Machine Learning Overview

3 Types of Gradient Decent Types : Batch, Stochastic & Mini-Batch _ Day 8





Understanding Gradient Descent: Batch, Stochastic, and Mini-Batch

Understanding Gradient Descent: Batch, Stochastic, and Mini-Batch

Learn the key differences between Batch Gradient Descent, Stochastic Gradient Descent, and Mini-Batch Gradient Descent, and how to apply them in your machine learning models.

Batch Gradient Descent

Batch Gradient Descent uses the entire dataset to calculate the gradient of the cost function, leading to stable, consistent steps toward an optimal solution. It is computationally expensive, making it suitable for smaller datasets where high precision is crucial.

Formula:

\[\theta := \theta – \eta \cdot \frac{1}{m} \sum_{i=1}^{m} \nabla_{\theta} J(\theta; x^{(i)}, y^{(i)})\]

  • \(\theta\) = parameters
  • \(\eta\) = learning rate
  • \(m\) = number of training examples
  • \(\nabla_{\theta} J(\theta; x^{(i)}, y^{(i)})\) = gradient of the cost function

Stochastic Gradient Descent (SGD)

Stochastic Gradient Descent updates parameters using each training example individually.
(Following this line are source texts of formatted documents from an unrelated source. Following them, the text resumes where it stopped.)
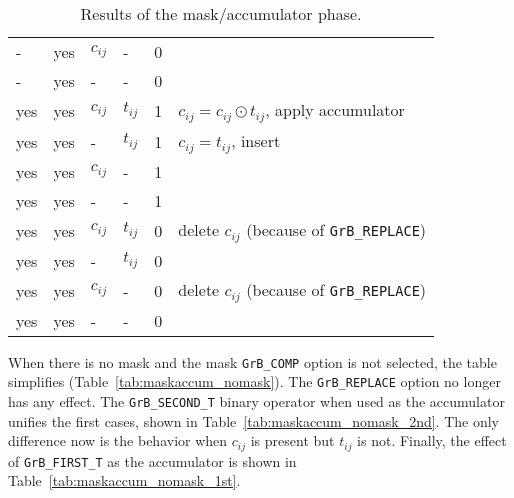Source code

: \documentclass[12pt]{article}
\begin{document}
\begin{table}
{\begin{tabular}{lllll|l}
    -  &yes & $c_{ij}$ &  -        & 0    &   \\
    -  &yes &  -       &  -        & 0    &   \\
\hline
    yes&yes & $c_{ij}$ & $t_{ij}$  & 1    &  $c_{ij} = c_{ij} \odot t_{ij}$, apply accumulator \\
    yes&yes &  -       & $t_{ij}$  & 1    &  $c_{ij} = t_{ij}$, insert \\
    yes&yes & $c_{ij}$ &  -        & 1    &   \\
    yes&yes &  -       &  -        & 1    &   \\
    yes&yes & $c_{ij}$ & $t_{ij}$  & 0    &  delete $c_{ij}$  (because of \verb'GrB_REPLACE') \\
    yes&yes &  -       & $t_{ij}$  & 0    &   \\
    yes&yes & $c_{ij}$ &  -        & 0    &  delete $c_{ij}$  (because of \verb'GrB_REPLACE') \\
    yes&yes &  -       &  -        & 0    &   \\
\hline
\end{tabular}
}
\caption{Results of the mask/accumulator phase. \label{tab:maskaccum}}
\end{table}

When there is no mask and the mask \verb'GrB_COMP' option is not selected, the
table simplifies (Table~\ref{tab:maskaccum_nomask}).  The \verb'GrB_REPLACE'
option no longer has any effect.  The \verb'GrB_SECOND_T' binary operator when
used as the accumulator unifies the first cases, shown in
Table~\ref{tab:maskaccum_nomask_2nd}.  The only difference now is the behavior
when $c_{ij}$ is present but $t_{ij}$ is not.  Finally, the effect of
\verb'GrB_FIRST_T' as the accumulator is shown in
Table~\ref{tab:maskaccum_nomask_1st}.
\end{document}
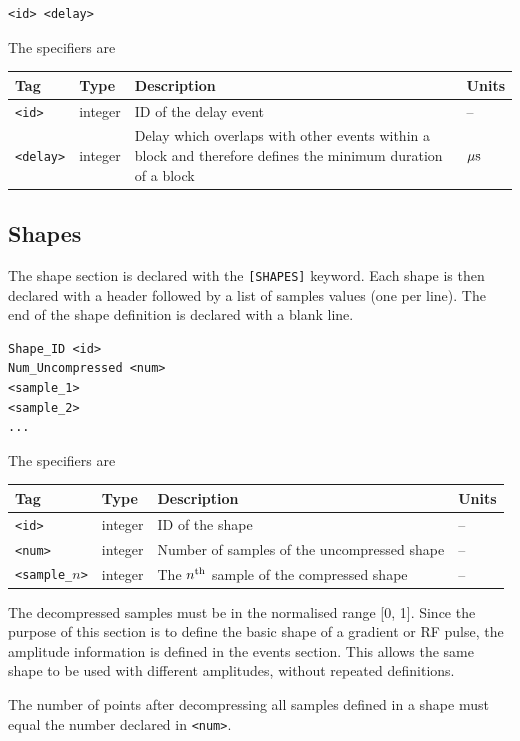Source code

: \documentclass{article}
\begin{document}
\begin{lstlisting}
<id> <delay>
\end{lstlisting}

The specifiers are

\begin{tabularx}{\textwidth}{llXl}
\toprule
Tag & Type & Description & Units\\
\midrule
\verb.<id>. & integer & ID of the delay event & -- \\
\verb.<delay>. & integer & Delay which overlaps with other events within a block and therefore defines the minimum duration of a block & $\rm \mu s$ \\
\bottomrule
\end{tabularx}

\subsection{Shapes}

The shape section is declared with the \verb.[SHAPES]. keyword. Each shape is then declared with a header followed by a list of samples values (one per line). The end of the shape definition is declared with a blank line.

\begin{lstlisting}
Shape_ID <id>
Num_Uncompressed <num>
<sample_1>
<sample_2>
...
\end{lstlisting}

The specifiers are

\begin{tabularx}{\textwidth}{llXl}
\toprule
Tag & Type & Description & Units\\
\midrule
\verb.<id>. & integer & ID of the shape & -- \\
\verb.<num>. & integer & Number of samples of the uncompressed shape & -- \\
\verb.<sample_.$n$\verb.>. & integer & The $n^{\rm th}$ sample of the compressed shape  & -- \\
\bottomrule
\end{tabularx}

The decompressed samples must be in the normalised range [0, 1]. Since the purpose of this section is to define the basic shape of a gradient or RF pulse, the amplitude information is defined in the events section. This allows the same shape to be used with different amplitudes, without repeated definitions.

The number of points after decompressing all samples defined in a shape must equal the number declared in \verb.<num>..
\end{document}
This method can quickly adapt to new patterns, potentially escaping local minima more effectively than Batch Gradient Descent. It is particularly useful for large datasets and online learning environments.

Formula:

\[\theta := \theta – \eta \cdot \nabla_{\theta} J(\theta; x^{(i)}, y^{(i)})\]

  • \(\theta\) = parameters
  • \(\eta\) = learning rate
  • \(\nabla_{\theta} J(\theta; x^{(i)}, y^{(i)})\) = gradient of the cost function for a single training example

Mini-Batch Gradient Descent

Mini-Batch Gradient Descent is a hybrid approach that divides the dataset into small batches and updates parameters for each batch. This method balances the robustness of Batch Gradient Descent with the flexibility and speed of Stochastic Gradient Descent, making it highly efficient, especially on modern hardware that can parallelize computations.

Formula:

\[\theta := \theta – \eta \cdot \frac{1}{n} \sum_{i=1}^{n} \nabla_{\theta} J(\theta; x^{(i)}, y^{(i)})\]

  • \(\theta\) = parameters
  • \(\eta\) = learning rate
  • \(n\) = number of training examples in a mini-batch
  • \(\nabla_{\theta} J(\theta; x^{(i)}, y^{(i)})\) = gradient of the cost function for a mini-batch

Key Takeaways

  • Batch Gradient Descent: Best for smaller datasets; provides stable but slow convergence.
  • Stochastic Gradient Descent (SGD): Suitable for large datasets and online learning; faster updates but can be noisy.
  • Mini-Batch Gradient Descent: Combines the benefits of both; optimal for deep learning with balanced performance and stability.
Choosing the right gradient descent method can significantly impact the efficiency and performance of your machine learning model. For most deep learning tasks, Mini-Batch Gradient Descent is the preferred choice due to its balanced approach. For more in-depth guides and practical implementations, check out resources from Machine Learning Mastery and Analytics Vidhya.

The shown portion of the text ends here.